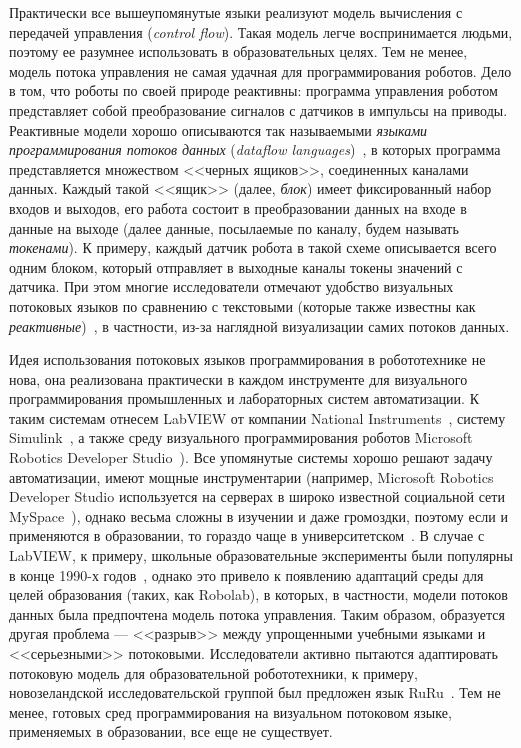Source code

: \documentclass[a5paper]{article}
\begin{document}
Практически все вышеупомянутые языки реализуют модель вычисления с передачей управления (\textit{control flow}). Такая модель легче воспринимается людьми, поэтому ее разумнее использовать в образовательных целях. Тем не менее, модель потока управления не самая удачная для программирования роботов. Дело в том, что роботы по своей природе реактивны: программа управления роботом представляет собой преобразование сигналов с датчиков в импульсы на приводы. Реактивные модели хорошо описываются так называемыми \textit{языками программирования потоков данных} (\textit{dataflow languages})~\cite{johnston2004advances}, в которых программа представляется множеством <<черных ящиков>>, соединенных каналами данных. Каждый такой <<ящик>> (далее, \textit{блок}) имеет фиксированный набор входов и выходов, его работа состоит в преобразовании данных на входе в данные на выходе (далее данные, посылаемые по каналу, будем называть \textit{токенами}). К примеру, каждый датчик робота в такой схеме описывается всего одним блоком, который отправляет в выходные каналы токены значений с датчика. При этом многие исследователи отмечают удобство визуальных потоковых языков по сравнению с текстовыми (которые также известны как \textit{реактивные})~\cite{johnston2004advances}, в частности, из-за наглядной визуализации самих потоков данных.

Идея использования потоковых языков программирования в робототехнике не нова, она реализована практически в каждом инструменте для визуального программирования промышленных и лабораторных систем автоматизации. К таким системам отнесем LabVIEW от компании National Instruments~\cite{kodosky1991visual}, систему Simulink~\cite{dabney2004mastering}, а также среду визуального программирования роботов Microsoft Robotics Developer Studio~\cite{jackson2007microsoft}). Все упомянутые системы хорошо решают задачу автоматизации, имеют мощные инструментарии (например, Microsoft Robotics Developer Studio используется на серверах в широко известной социальной сети MySpace~\cite{scherotter2009ccr}), однако весьма сложны в изучении и даже громоздки, поэтому если и применяются в образовании, то гораздо чаще в университетском~\cite{stefanovic2011labview,yi2005labview}. В случае с LabVIEW, к примеру, школьные образовательные эксперименты были популярны в конце 1990-х годов~\cite{cyr1997low,portsmore1999robolab}, однако это привело к появлению адаптаций среды для целей образования (таких, как Robolab), в которых, в частности, модели потоков данных была предпочтена модель потока управления. Таким образом, образуется другая проблема --- <<разрыв>> между упрощенными учебными языками и <<серьезными>> потоковыми. Исследователи активно пытаются адаптировать потоковую модель для образовательной робототехники, к примеру, новозеландской исследовательской группой был предложен язык RuRu~\cite{diprose2011ruru}. Тем не менее, готовых сред программирования на визуальном потоковом языке, применяемых в образовании, все еще не существует.
\end{document}
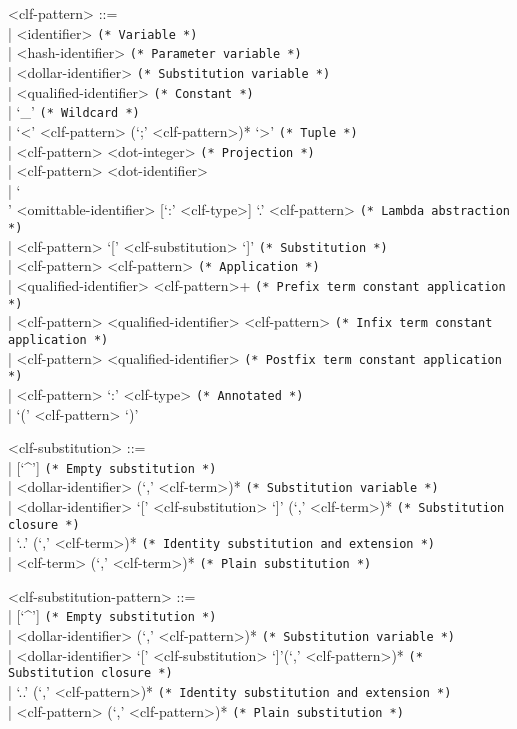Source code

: \documentclass[11pt]{article}
\begin{document}
\begin{grammar}
<clf-pattern> ::= \hfill\\
| <identifier> \hfill \texttt{(* Variable *)}\\
| <hash-identifier> \hfill \texttt{(* Parameter variable *)}\\
| <dollar-identifier> \hfill \texttt{(* Substitution variable *)}\\
| <qualified-identifier> \hfill \texttt{(* Constant *)}\\
| `_' \hfill \texttt{(* Wildcard *)}\\
| `<' <clf-pattern> (`;' <clf-pattern>)* `>' \hfill \texttt{(* Tuple *)}\\
| <clf-pattern> <dot-integer> \hfill \texttt{(* Projection *)}\\
| <clf-pattern> <dot-identifier>\\
| `\\' <omittable-identifier> [`:' <clf-type>] `.' <clf-pattern> \hfill \texttt{(* Lambda abstraction *)}\\
| <clf-pattern> `[' <clf-substitution> `]' \hfill \texttt{(* Substitution *)}\\
| <clf-pattern> <clf-pattern> \hfill \texttt{(* Application *)}\\
| <qualified-identifier> <clf-pattern>+ \hfill \texttt{(* Prefix term constant application *)}\\
| <clf-pattern> <qualified-identifier> <clf-pattern> \hfill \texttt{(* Infix term constant application *)}\\
| <clf-pattern> <qualified-identifier> \hfill \texttt{(* Postfix term constant application *)}\\
| <clf-pattern> `:' <clf-type> \hfill \texttt{(* Annotated *)}\\
| `(' <clf-pattern> `)'

<clf-substitution> ::= \hfill\\
| [`^'] \hfill \texttt{(* Empty substitution *)} \\
| <dollar-identifier> (`,' <clf-term>)* \hfill \texttt{(* Substitution variable *)}\\
| <dollar-identifier> `[' <clf-substitution> `]' (`,' <clf-term>)* \hfill \texttt{(* Substitution closure *)}\\
| `..' (`,' <clf-term>)* \hfill \texttt{(* Identity substitution and extension *)}\\
| <clf-term> (`,' <clf-term>)* \hfill \texttt{(* Plain substitution *)}

<clf-substitution-pattern> ::= \hfill\\
| [`^'] \hfill \texttt{(* Empty substitution *)} \\
| <dollar-identifier> (`,' <clf-pattern>)* \hfill \texttt{(* Substitution variable *)}\\
| <dollar-identifier> `[' <clf-substitution> `]'(`,' <clf-pattern>)* \hfill \texttt{(* Substitution closure *)}\\
| `..' (`,' <clf-pattern>)* \hfill \texttt{(* Identity substitution and extension *)}\\
| <clf-pattern> (`,' <clf-pattern>)* \hfill \texttt{(* Plain substitution *)}


\end{grammar}
\end{document}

---*---

- [WORK ITEM]
Give the number of lines above that hold "closure", with no other words.

- [RESPONSE]
2